Plain-text document sources
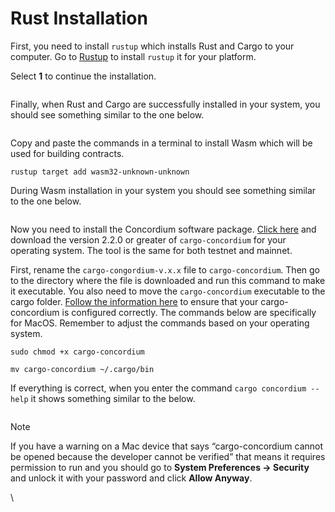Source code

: # Rust Installation

First, you need to install `rustup` which installs Rust and Cargo to your computer. Go to [Rustup](https://rustup.rs/) to install `rustup` it for your platform.

Select **1** to continue the installation.

<figure><img src="https://developer.concordium.software/en/mainnet/_images/mint-install-rustup.png" alt=""><figcaption></figcaption></figure>

Finally, when Rust and Cargo are successfully installed in your system, you should see something similar to the one below.

<figure><img src="https://developer.concordium.software/en/mainnet/_images/mint-rust-install-done.png" alt=""><figcaption></figcaption></figure>

Copy and paste the commands in a terminal to install Wasm which will be used for building contracts.

```
rustup target add wasm32-unknown-unknown
```

During Wasm installation in your system you should see something similar to the one below.

<figure><img src="https://developer.concordium.software/en/mainnet/_images/mint-wasm-install.png" alt=""><figcaption></figcaption></figure>

Now you need to install the Concordium software package. [Click here](https://developer.concordium.software/en/mainnet/net/installation/downloads-testnet.html#cargo-concordium-testnet) and download the version 2.2.0 or greater of `cargo-concordium` for your operating system. The tool is the same for both testnet and mainnet.

First, rename the `cargo-congordium-v.x.x` file to `cargo-concordium`. Then go to the directory where the file is downloaded and run this command to make it executable. You also need to move the `cargo-concordium` executable to the cargo folder. [Follow the information here](https://developer.concordium.software/en/mainnet/smart-contracts/guides/setup-tools.html#setup-tools) to ensure that your cargo-concordium is configured correctly. The commands below are specifically for MacOS. Remember to adjust the commands based on your operating system.

```
sudo chmod +x cargo-concordium
```

```
mv cargo-concordium ~/.cargo/bin
```

If everything is correct, when you enter the command `cargo concordium --help` it shows something similar to the below.

<figure><img src="https://developer.concordium.software/en/mainnet/_images/cargo-help.png" alt=""><figcaption></figcaption></figure>

Note

If you have a warning on a Mac device that says “cargo-concordium cannot be opened because the developer cannot be verified” that means it requires permission to run and you should go to **System Preferences → Security** and unlock it with your password and click **Allow Anyway**.

\


<figure><img src="https://developer.concordium.software/en/mainnet/_images/mac-warning.png" alt=""><figcaption></figcaption></figure>
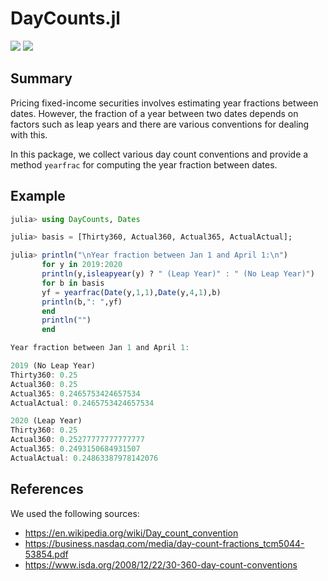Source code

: # DayCounts.jl

[![][travis-img]][travis-url] [![][appveyor-img]][appveyor-url]

## Summary

Pricing fixed-income securities involves estimating year fractions between dates. However, the fraction of a year between two dates depends on factors such as leap years and there are various conventions for dealing with this.

In this package, we collect various day count conventions and provide a method `yearfrac` for computing the year fraction between dates.

## Example

```julia
julia> using DayCounts, Dates

julia> basis = [Thirty360, Actual360, Actual365, ActualActual];

julia> println("\nYear fraction between Jan 1 and April 1:\n")
       for y in 2019:2020
       println(y,isleapyear(y) ? " (Leap Year)" : " (No Leap Year)")
       for b in basis
       yf = yearfrac(Date(y,1,1),Date(y,4,1),b)
       println(b,": ",yf)
       end
       println("")
       end

Year fraction between Jan 1 and April 1:

2019 (No Leap Year)
Thirty360: 0.25
Actual360: 0.25
Actual365: 0.2465753424657534
ActualActual: 0.2465753424657534

2020 (Leap Year)
Thirty360: 0.25
Actual360: 0.25277777777777777
Actual365: 0.2493150684931507
ActualActual: 0.24863387978142076
```

## References

We used the following sources:

* <https://en.wikipedia.org/wiki/Day_count_convention>
* <https://business.nasdaq.com/media/day-count-fractions_tcm5044-53854.pdf>
* <https://www.isda.org/2008/12/22/30-360-day-count-conventions>

[travis-img]: https://travis-ci.org/JuliaFinance/DayCounts.jl.svg?branch=master
[travis-url]: https://travis-ci.org/JuliaFinance/DayCounts.jl

[appveyor-img]: https://ci.appveyor.com/api/projects/status/2rlf3g68ocvmc71q/branch/master?svg=true
[appveyor-url]: https://ci.appveyor.com/project/EricForgy/daycounts-jl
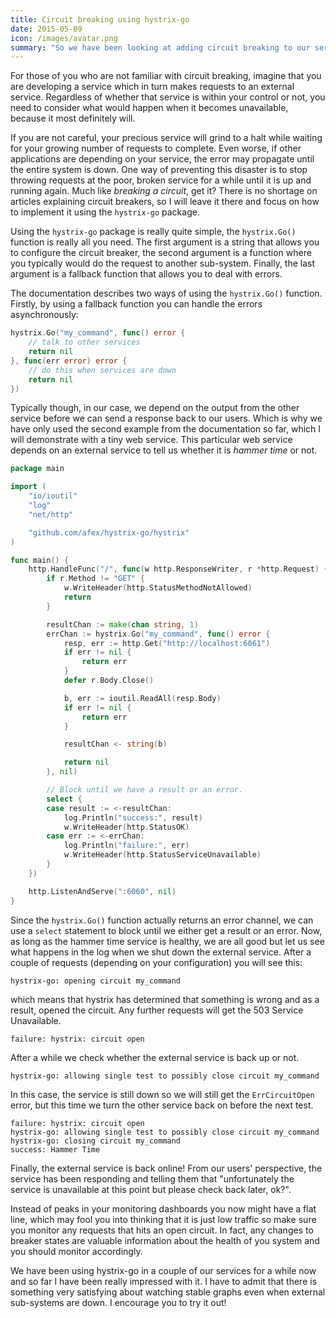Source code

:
 ```yaml
---
title: Circuit breaking using hystrix-go
date: 2015-05-09
icon: /images/avatar.png
summary: "So we have been looking at adding circuit breaking to our services at my current client as part of making them more resilient. We used the fantastic hystrix-go package and since I could not really find any other examples other than the ones in the tests, I thought I might share one."
---
```


For those of you who are not familiar with circuit breaking, imagine that you are developing a service which in turn makes requests to an external service. Regardless of whether that service is within your control or not, you need to consider what would happen when it becomes unavailable, because it most definitely will.

If you are not careful, your precious service will grind to a halt while waiting for your growing number of requests to complete. Even worse, if other applications are depending on your service, the error may propagate until the entire system is down. One way of preventing this disaster is to stop throwing requests at the poor, broken service for a while until it is up and running again. Much like _breaking a circuit_, get it? There is no shortage on articles explaining circuit breakers, so I will leave it there and focus on how to implement it using the `hystrix-go` package.

Using the `hystrix-go` package is really quite simple, the `hystrix.Go()` function is really all you need. The first argument is a string that allows you to configure the circuit breaker, the second argument is a function where you typically would do the request to another sub-system. Finally, the last argument is a fallback function that allows you to deal with errors.

The documentation describes two ways of using the `hystrix.Go()` function. Firstly, by using a fallback function you can handle the errors asynchronously:

```go
hystrix.Go("my_command", func() error {
    // talk to other services
    return nil
}, func(err error) error {
    // do this when services are down
    return nil
})
```

Typically though, in our case, we depend on the output from the other service before we can send a response back to our users. Which is why we have only used the second example from the documentation so far, which I will demonstrate with a tiny web service. This particular web service depends on an external service to tell us whether it is _hammer time_ or not.

```go
package main

import (
	"io/ioutil"
	"log"
	"net/http"

	"github.com/afex/hystrix-go/hystrix"
)

func main() {
	http.HandleFunc("/", func(w http.ResponseWriter, r *http.Request) {
		if r.Method != "GET" {
			w.WriteHeader(http.StatusMethodNotAllowed)
			return
		}

		resultChan := make(chan string, 1)
		errChan := hystrix.Go("my_command", func() error {
			resp, err := http.Get("http://localhost:6061")
			if err != nil {
				return err
			}
			defer r.Body.Close()

			b, err := ioutil.ReadAll(resp.Body)
			if err != nil {
				return err
			}

			resultChan <- string(b)

			return nil
		}, nil)

		// Block until we have a result or an error.
		select {
		case result := <-resultChan:
			log.Println("success:", result)
			w.WriteHeader(http.StatusOK)
		case err := <-errChan:
			log.Println("failure:", err)
			w.WriteHeader(http.StatusServiceUnavailable)
		}
	})

	http.ListenAndServe(":6060", nil)
}
```

Since the `hystrix.Go()` function actually returns an error channel, we can use a `select` statement to block until we either get a result or an error. Now, as long as the hammer time service is healthy, we are all good but let us see what happens in the log when we shut down the external service. After a couple of requests (depending on your configuration) you will see this:

```plain
hystrix-go: opening circuit my_command
```

which means that hystrix has determined that something is wrong and as a result, opened the circuit. Any further requests will get the 503 Service Unavailable.

```plain
failure: hystrix: circuit open
```

After a while we check whether the external service is back up or not.

```plain
hystrix-go: allowing single test to possibly close circuit my_command
```

In this case, the service is still down so we will still get the `ErrCircuitOpen` error, but this time we turn the other service back on before the next test.

```plain
failure: hystrix: circuit open
hystrix-go: allowing single test to possibly close circuit my_command
hystrix-go: closing circuit my_command
success: Hammer Time
```

Finally, the external service is back online! From our users' perspective, the service has been responding and telling them that "unfortunately the service is unavailable at this point but please check back later, ok?".

Instead of peaks in your monitoring dashboards you now might have a flat line, which may fool you into thinking that it is just low traffic so make sure you monitor any requests that hits an open circuit. In fact, any changes to breaker states are valuable information about the health of you system and you should monitor accordingly.

We have been using hystrix-go in a couple of our services for a while now and so far I have been really impressed with it. I have to admit that there is something very satisfying about watching stable graphs even when external sub-systems are down. I encourage you to try it out!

* _TASK DETAILS_
Number of lines above with the word "appveyor": supply it alone.

* _RESULT OF THE TASK_
3